In the beginning, there was RoboTech. Geeks looked upon it, and decided it was good. So the geeks went to the video store and rented other anime. And some that had mecha. And it was good. So one of the geeks bought FASA’s Battledroids game. And it was not good. So that geek designed his own game. Its name was Biomech.
We playtested the hell out of it on five different play sessions every weekend at two colleges and one community center. The universe loved it, but the universe didn’t have to buy a copy in order to playtest it. It had 324 cards. And when it was designed in 1983, that would have placed a cover price of a bazillion dollars on it. And that was bad.
So Biomech was tossed into a drawer and forgotten. For a decade.
In 1995, Jon Compton called me and proposed we start a game company. One Small Step was born. And Biomech came out of the drawer. Publishing the game in the 300+ card format was way outside of what we could afford. The design was a card game that was too much of a wargame to make a practical transition to a CCG. The path we settled on was to trim the game to one third of its original size, rename it BattleChrome, and ship the files to the printer.
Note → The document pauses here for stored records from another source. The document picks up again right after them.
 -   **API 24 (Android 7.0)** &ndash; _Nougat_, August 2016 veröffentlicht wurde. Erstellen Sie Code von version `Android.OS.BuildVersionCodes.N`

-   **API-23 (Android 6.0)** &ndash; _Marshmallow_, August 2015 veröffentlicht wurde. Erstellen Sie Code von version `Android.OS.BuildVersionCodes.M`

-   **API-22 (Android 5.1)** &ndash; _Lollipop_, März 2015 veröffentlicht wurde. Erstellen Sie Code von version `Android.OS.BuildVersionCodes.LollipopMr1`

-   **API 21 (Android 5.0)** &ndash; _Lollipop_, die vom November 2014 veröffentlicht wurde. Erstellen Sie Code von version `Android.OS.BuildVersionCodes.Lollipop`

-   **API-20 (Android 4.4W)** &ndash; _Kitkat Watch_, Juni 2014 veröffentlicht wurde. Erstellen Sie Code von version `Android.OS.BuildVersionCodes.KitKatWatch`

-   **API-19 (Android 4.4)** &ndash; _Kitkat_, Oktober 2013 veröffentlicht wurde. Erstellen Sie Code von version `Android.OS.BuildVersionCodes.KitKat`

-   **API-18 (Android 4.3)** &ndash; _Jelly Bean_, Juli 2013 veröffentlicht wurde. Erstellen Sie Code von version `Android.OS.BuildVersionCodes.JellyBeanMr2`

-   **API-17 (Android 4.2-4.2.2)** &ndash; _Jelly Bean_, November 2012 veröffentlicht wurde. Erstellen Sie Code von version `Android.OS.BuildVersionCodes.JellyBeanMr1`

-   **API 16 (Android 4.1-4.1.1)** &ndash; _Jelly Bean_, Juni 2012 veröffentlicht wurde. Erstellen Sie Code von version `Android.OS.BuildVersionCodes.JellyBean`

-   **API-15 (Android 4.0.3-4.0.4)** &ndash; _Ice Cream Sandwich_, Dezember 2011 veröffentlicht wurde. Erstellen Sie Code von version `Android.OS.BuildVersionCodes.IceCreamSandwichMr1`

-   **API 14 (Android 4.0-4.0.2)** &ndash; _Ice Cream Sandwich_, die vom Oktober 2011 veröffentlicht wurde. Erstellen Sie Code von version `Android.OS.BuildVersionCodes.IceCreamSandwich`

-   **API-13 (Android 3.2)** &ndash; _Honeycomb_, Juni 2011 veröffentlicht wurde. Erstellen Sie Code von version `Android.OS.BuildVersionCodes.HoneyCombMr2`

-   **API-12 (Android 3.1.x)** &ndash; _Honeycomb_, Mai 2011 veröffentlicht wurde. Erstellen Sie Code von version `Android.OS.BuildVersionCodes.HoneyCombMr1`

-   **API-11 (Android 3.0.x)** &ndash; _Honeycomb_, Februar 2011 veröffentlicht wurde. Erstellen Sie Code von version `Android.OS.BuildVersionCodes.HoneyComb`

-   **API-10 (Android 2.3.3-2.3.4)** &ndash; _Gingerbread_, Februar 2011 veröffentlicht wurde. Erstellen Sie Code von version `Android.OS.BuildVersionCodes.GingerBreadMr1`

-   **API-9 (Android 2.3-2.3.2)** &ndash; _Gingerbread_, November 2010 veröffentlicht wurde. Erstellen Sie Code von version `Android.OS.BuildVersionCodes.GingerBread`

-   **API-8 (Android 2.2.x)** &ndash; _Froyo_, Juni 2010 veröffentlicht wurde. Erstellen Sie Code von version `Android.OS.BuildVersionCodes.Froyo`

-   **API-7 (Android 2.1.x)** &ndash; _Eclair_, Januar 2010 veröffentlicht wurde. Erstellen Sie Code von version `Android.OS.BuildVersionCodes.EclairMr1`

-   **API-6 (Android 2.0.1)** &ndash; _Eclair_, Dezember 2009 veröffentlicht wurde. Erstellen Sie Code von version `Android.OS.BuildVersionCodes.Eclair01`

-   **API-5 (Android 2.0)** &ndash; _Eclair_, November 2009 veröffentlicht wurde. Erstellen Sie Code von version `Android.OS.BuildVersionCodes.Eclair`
Once in a while, I get an email from a BattleChrome fan who asks when we will publish an expansion pack for the game. In its current format, the game really has too few cards to realize the elegance of the game’s systems. The thing is, as much passion I had for the game 30 years ago, I’m really quite done with it. I like the subject matter, but I’d rather do something new than revisit an old game with old methods.
This didn’t mean that I had to toss out the baby with the bath water. I had a mountain of background material on paper and in my head, and there was no reason to toss it all. A couple of game types I always wanted to explore included role-playing and miniatures. BattleChrome provided a deserved outlet for both.